In May of 2016, then-San Diego Unified Superintendent Cindy Marten touted a jaw-dropping statistic: 92 percent of the class of 2016 was on track to graduate. 

That graduation rate, one of the premier statistics by which schools are judged, was a stunning accomplishment for two reasons.  

One, it was nearly 10 points higher than the statewide average. Two, the district had pulled off the marquee accomplishment even as it adopted more rigorous graduation standards. More students were graduating even though district officials had made it more difficult to do so, according to the statistics. 

But as then-education reporter Mario Koran revealed in a series of stories over the following year, that sky-high graduation rate wasn’t what it seemed.  

Not only had thousands of students who started as ninth graders in a San Diego Unified school been excluded from the final tally, some low-performing students had been intentionally advised to leave district schools for charters. Once there, whether those students received a diploma had no bearing on the district’s graduation rate. 

The Charter School Shuffle 

In 2012, 8,745 students were considered part of San Diego Unified’s original class of 2016. Just four years later, though, the district only counted 5,918 students toward its graduation rate. 

So, where did they all go? Several places. 

Some transferred to a school in another district. Some moved out of the state or country. Hundreds also transferred to charter schools. None of those were included in the district’s final calculations, which, while fascinating context, isn’t actually controversial. This is how California requires districts to calculate their graduation rates.  

What Koran found, however, is that some of that movement was by design. Even given the high-stakes reality of school funding, wherein districts are funded in essence based on the number of students enrolled, San Diego Unified staff advised many students to leave their schools and head to a charter school instead.  

Those students tended to be low performing – often so low performing they were at risk of not graduating. Their average GPA was 1.75, too low to meet the district’s 2.0 graduation threshold.  

District officials argued for months about the reporting. They tweeted about it and created a (now deleted) webpage where they claimed it would be “both morally wrong and financially foolish” for schools to push out struggling students.  

Then nearly six months after Koran’s story about struggling students being pushed toward charters, Trustee Richard Barrera admitted that the district had done just that for years. In fact, officials were working to offer district staff more options beyond sending struggling students to credit-recovery charters, he said. Documents later obtained by Koran painted an even clearer picture of how district staff counseled students to switch to those charters. 

While district officials still maintained this practice wasn’t in place with the primary goal of increasing graduation rates, it certainly helped. 

The Online Courses 

During his investigation, Koran also revealed another fascinating wrinkle in the district’s graduation rate coup – officials often relied on online classes to help students meet graduation requirements. For many, it was an intervention that helped students who were behind catch up and earn their degree. Still, the scale is striking.  

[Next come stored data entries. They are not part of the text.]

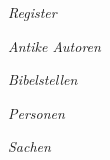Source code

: \emptyEvenPage
\startpart[title={Register}]

\startsetups[b]
  \switchtobodyfont[default]
  \rlap{\pagenumber}
  \hfill
  {\tfx\it Register}
  \hfill
  \llap{}
\stopsetups

 \subject{Antike Autoren}
 
 \startsetups[a]
   \switchtobodyfont[default]
   \rlap{}
   \hfill
   {\tfx\it Antike Autoren}
   \hfill
   \llap{\pagenumber}
 \stopsetups
 
 {\startcolumns
 \placeantIndex
 \stopcolumns}
 
 
 \subject{Bibelstellen}
 
 \startsetups[a]
   \switchtobodyfont[default]
   \rlap{}
   \hfill
   {\tfx\it Bibelstellen}
   \hfill
   \llap{\pagenumber}
 \stopsetups
 
 \startcolumns
 \placebibelIndex
 \stopcolumns

 \subject{Personen}
 
 \startsetups[a]
   \switchtobodyfont[default]
   \rlap{}
   \hfill
   {\tfx\it Personen}
   \hfill
   \llap{\pagenumber}
 \stopsetups
 
 \startcolumns
 \placepersIndex
 \stopcolumns
 
 \subject{Sachen}
 
 \startsetups[a]
   \switchtobodyfont[default]
   \rlap{}
   \hfill
  {\tfx\it Sachen}
   \hfill
   \llap{\pagenumber}
 \stopsetups

 {\startcolumns
 \placesachIndex
 \stopcolumns}

\stoppart
\stoptext
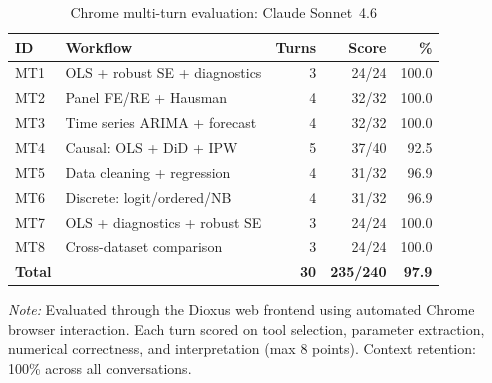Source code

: \begin{table}[htbp]
\centering
\begin{threeparttable}
\caption{Chrome multi-turn evaluation: Claude Sonnet~4.6}
\label{tab:e2e-chrome-mt}
\small
\begin{tabular}{llrrr}
\toprule
ID & Workflow & Turns & Score & \% \\
\midrule
MT1 & OLS + robust SE + diagnostics & 3 & 24/24 & 100.0 \\
MT2 & Panel FE/RE + Hausman & 4 & 32/32 & 100.0 \\
MT3 & Time series ARIMA + forecast & 4 & 32/32 & 100.0 \\
MT4 & Causal: OLS + DiD + IPW & 5 & 37/40 & 92.5 \\
MT5 & Data cleaning + regression & 4 & 31/32 & 96.9 \\
MT6 & Discrete: logit/ordered/NB & 4 & 31/32 & 96.9 \\
MT7 & OLS + diagnostics + robust SE & 3 & 24/24 & 100.0 \\
MT8 & Cross-dataset comparison & 3 & 24/24 & 100.0 \\
\midrule
\textbf{Total} & & \textbf{30} & \textbf{235/240} & \textbf{97.9} \\
\bottomrule
\end{tabular}
\begin{tablenotes}[flushleft]
\item \emph{Note:} Evaluated through the Dioxus web frontend using
automated Chrome browser interaction. Each turn scored on tool selection,
parameter extraction, numerical correctness, and interpretation (max 8
points). Context retention: 100\% across all conversations.
\end{tablenotes}
\end{threeparttable}
\end{table}

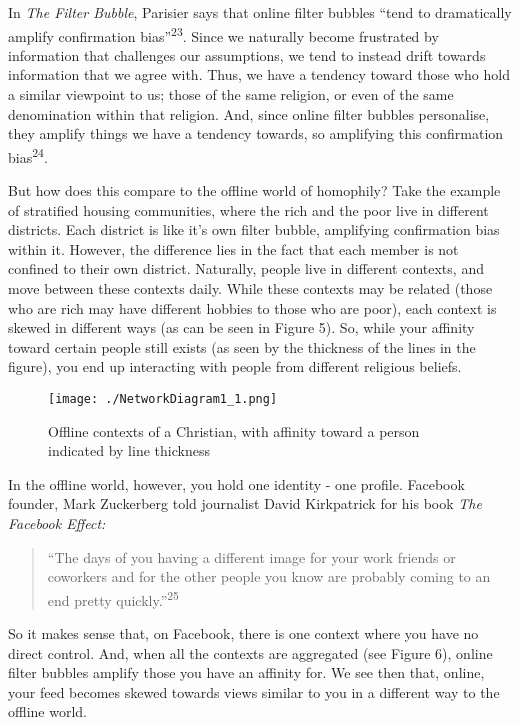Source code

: \documentclass[]{article}
\begin{document}
In \emph{The Filter Bubble}, Parisier says that online filter bubbles
``tend to dramatically amplify confirmation bias''\textsuperscript{23}.
Since we naturally become frustrated by information that challenges our
assumptions, we tend to instead drift towards information that we agree
with. Thus, we have a tendency toward those who hold a similar viewpoint
to us; those of the same religion, or even of the same denomination
within that religion. And, since online filter bubbles personalise, they
amplify things we have a tendency towards, so amplifying this
confirmation bias\textsuperscript{24}.

But how does this compare to the offline world of homophily? Take the
example of stratified housing communities, where the rich and the poor
live in different districts. Each district is like it's own filter
bubble, amplifying confirmation bias within it. However, the difference
lies in the fact that each member is not confined to their own district.
Naturally, people live in different contexts, and move between these
contexts daily. While these contexts may be related (those who are rich
may have different hobbies to those who are poor), each context is
skewed in different ways (as can be seen in Figure 5). So, while your
affinity toward certain people still exists (as seen by the thickness of
the lines in the figure), you end up interacting with people from
different religious beliefs.

\begin{figure}
\centering
\texttt{[image: ./NetworkDiagram1\_1.png]}
\caption{Offline contexts of a Christian, with affinity toward a person
indicated by line thickness}
\end{figure}

In the offline world, however, you hold one identity - one profile.
Facebook founder, Mark Zuckerberg told journalist David Kirkpatrick for
his book \emph{The Facebook Effect:}

\begin{quote}
``The days of you having a different image for your work friends or
coworkers and for the other people you know are probably coming to an
end pretty quickly.''\textsuperscript{25}
\end{quote}

So it makes sense that, on Facebook, there is one context where you have
no direct control. And, when all the contexts are aggregated (see Figure
6), online filter bubbles amplify those you have an affinity for. We see
then that, online, your feed becomes skewed towards views similar to you
in a different way to the offline world.
\end{document}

About 20 percent of all district seniors took one in 2016. About 92 percent of those who did passed. 

That shockingly high pass rate may, in part, have had something to do with how shockingly easy it was to cheat in those classes. Koran spoke to both students and teachers who laid out in explicit detail how pervasive the practice was.  

It wasn’t just San Diego Unified students who flagged the kinds of programs used in the district. Education experts nationwide also raised alarm bells about such programs.  

One teacher in Georgia told Koran: “Essentially what we have is widespread fraud in public school systems and the people who are benefiting from it are the people who are in charge of public school systems.” 

Thankfully, all these years later, as online education has become evermore popular, we’ve completely figured out how to combat widespread cheating. Nor has AI elevated cheating to a systemwide crisis that endangers the concept of education itself.  

Nope. No, siree. Everything’s peachy. 

The Aftermath 

Like most impactful reporting, Koran’s work didn’t make district officials happy. For months, they sniped at Koran, and Voice of San Diego, claiming his reporting had no evidence.  

But then a series of audits and reports came out that showed what he, and Voice editors, had long maintained: There was reason for concern.  

Included in those reports were district-specific recommendations, like the suggestion that San Diego Unified track the education outcomes of students who transfer out of their schools, and systemwide concerns that California’s graduation rate calculation may bake in inaccuracies and not comport with federal guidelines. 

Nearly a decade later, San Diego Unified officials are still learning new graduation lessons. In April, the district’s board voted to reverse course on its old rigorous standards that ensured all students were UC and CSU eligible when they received their diploma. The April vote created new graduation pathways, some of which prioritize career and technical education. Those pathways could mean students don’t have that smooth on-ramp to higher education. 

It’s a wonky concept, but it could have big implications. District officials originally adopted the old requirements because thousands of students were graduating without the classes they needed to head straight to college. Those students tended to be disproportionately Black and Latino. 

This change could, if not monitored carefully, replicate that same old inequitable system. Then again, it could also – surprise, surprise – increase San Diego Unified’s graduation rate.